More than 2,000 invitations will be sent out for former U.K. Prime Minister Margaret Thatcher’s funeral with full military honors next week, an event that will see roads closed and Parliament suspended to mourn her.
All surviving former British prime ministers and U.S. presidents have been invited to the service in London’s St. Paul’s Cathedral on April 17, Prime Minister David Cameron’s office said today. Tony Blair and former South African President F.W. de Klerk, who Thatcher backed in the last years of apartheid, are among those who have confirmed they will attend. The ceremony will be one step short of a full-scale state funeral. The service will start at 11 a.m.
“The first woman prime minister; three terms in a row; prime minister for longer than anyone in 150 years,” Cameron said on Sky News television. “People would find us a pretty extraordinary country if we didn’t properly, with some dignity but also some fanfare, mark the passing of this extraordinary woman.”
Argentine President Cristina Fernandez de Kirchner was not invited, though the nation’s ambassador to the U.K., Alicia Castro, will be asked to be one of the 2,300 people present in the cathedral. The move underlines the continuing tension over the Falkland Islands, which Kirchner has pressed Britain to give up and which Argentina invaded in 1982. More than 700 troops from U.K. units that fought in the Falklands War will line the route of the procession, giving the event a martial feel.
Argentine Foreign Minister Hector Timerman said he wouldn’t go even if invited.
“Who cares if I’m not invited to a place that I didn’t plan to go,” Timerman said in an interview with Radio La Red in Buenos Aires. “It’s another provocation. The woman died, let her family hold the wake in peace.”
“In agreement with Lady Thatcher’s representatives, around 200 states, territories and international organizations are being invited to send an official representative to the funeral service,” Cameron’s office said in an e-mailed statement. “We have invited those countries and institutions with whom we have normal diplomatic relations.”
Others to confirm their attendance so far include Canadian Prime Minister Stephen Harper and his Thatcher-era predecessor, Brian Mulroney. Singer Shirley Bassey, composer Andrew Lloyd Webber and television presenter Jeremy Clarkson will also be there.

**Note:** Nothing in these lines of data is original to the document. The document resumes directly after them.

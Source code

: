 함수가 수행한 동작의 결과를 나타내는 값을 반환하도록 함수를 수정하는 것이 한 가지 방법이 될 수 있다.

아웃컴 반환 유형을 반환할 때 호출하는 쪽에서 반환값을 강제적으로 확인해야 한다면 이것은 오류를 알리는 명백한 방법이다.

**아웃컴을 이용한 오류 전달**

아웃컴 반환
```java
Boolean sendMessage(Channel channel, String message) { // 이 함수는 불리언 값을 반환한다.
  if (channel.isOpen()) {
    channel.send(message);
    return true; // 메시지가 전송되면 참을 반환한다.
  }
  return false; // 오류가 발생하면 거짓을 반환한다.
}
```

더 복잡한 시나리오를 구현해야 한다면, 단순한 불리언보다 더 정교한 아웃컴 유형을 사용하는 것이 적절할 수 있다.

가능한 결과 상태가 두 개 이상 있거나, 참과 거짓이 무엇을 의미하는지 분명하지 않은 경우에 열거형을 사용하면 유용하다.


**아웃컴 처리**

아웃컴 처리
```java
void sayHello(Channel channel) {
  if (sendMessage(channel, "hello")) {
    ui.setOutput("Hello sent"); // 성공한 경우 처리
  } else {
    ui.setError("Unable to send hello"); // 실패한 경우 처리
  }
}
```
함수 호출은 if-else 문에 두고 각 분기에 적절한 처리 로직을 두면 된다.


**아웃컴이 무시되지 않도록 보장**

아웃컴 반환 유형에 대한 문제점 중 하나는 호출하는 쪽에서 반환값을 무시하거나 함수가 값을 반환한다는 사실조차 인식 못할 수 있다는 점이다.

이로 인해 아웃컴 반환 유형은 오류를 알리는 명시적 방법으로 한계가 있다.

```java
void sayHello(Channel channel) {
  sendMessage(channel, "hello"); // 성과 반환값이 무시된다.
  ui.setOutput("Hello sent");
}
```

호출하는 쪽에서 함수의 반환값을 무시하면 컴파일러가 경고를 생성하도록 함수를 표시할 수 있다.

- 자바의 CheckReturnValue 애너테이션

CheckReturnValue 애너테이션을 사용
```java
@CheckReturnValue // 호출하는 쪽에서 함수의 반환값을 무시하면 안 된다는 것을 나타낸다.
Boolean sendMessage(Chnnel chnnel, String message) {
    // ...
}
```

Also invited are a representative of the family of the late U.S. president, Ronald Reagan, Thatcher’s closest Cold-War ally, former U.S. Secretary of State Hillary Clinton, the current British Cabinet and opposition Labour Party leader Ed Miliband, as well as a representative of Nelson Mandela.
Military guests have been told to wear full-day ceremonial dress without swords, while civilians have been instructed to wear tail coats with black waistcoats and black ties or a dark suit, and women to wear a hat.
Cameron’s office later said the Archbishop of York, John Sentamu, veteran TV interviewer David Frost, TV newsreader Trevor McDonald, designer Anya Hindmarch and actresses Joan Collins and June Whitfield are expected to attend.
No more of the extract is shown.